GOAL OF THE EXERCISE:
Please copy every line from the records below that contains the string "Type".

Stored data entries
--- START ---

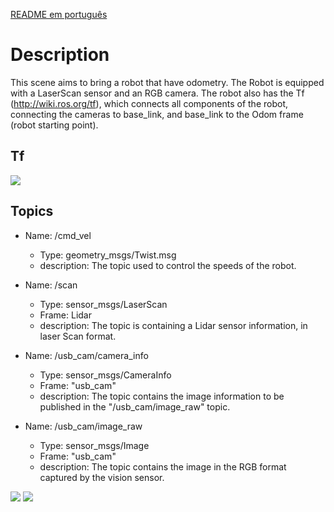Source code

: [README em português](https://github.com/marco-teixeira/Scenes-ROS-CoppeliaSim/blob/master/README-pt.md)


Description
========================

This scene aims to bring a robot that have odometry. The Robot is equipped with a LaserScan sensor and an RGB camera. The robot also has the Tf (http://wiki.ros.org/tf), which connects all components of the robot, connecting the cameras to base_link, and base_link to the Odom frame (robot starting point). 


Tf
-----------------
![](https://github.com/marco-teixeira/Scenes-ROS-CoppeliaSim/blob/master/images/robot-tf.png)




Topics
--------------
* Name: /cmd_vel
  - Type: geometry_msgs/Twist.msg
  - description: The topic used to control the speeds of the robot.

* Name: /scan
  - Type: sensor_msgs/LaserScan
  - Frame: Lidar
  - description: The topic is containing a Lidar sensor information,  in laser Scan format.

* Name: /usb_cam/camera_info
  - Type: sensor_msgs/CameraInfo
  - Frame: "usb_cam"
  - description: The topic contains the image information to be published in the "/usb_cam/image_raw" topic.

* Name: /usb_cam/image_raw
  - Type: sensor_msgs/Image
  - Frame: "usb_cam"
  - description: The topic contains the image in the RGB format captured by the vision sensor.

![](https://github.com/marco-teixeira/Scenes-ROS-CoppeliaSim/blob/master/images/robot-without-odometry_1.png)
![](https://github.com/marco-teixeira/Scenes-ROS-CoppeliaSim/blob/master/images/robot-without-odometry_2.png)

--- END ---

WORKED SOLUTION:
  - Type: geometry_msgs/Twist.msg
  - Type: sensor_msgs/LaserScan
  - Type: sensor_msgs/CameraInfo
  - Type: sensor_msgs/Image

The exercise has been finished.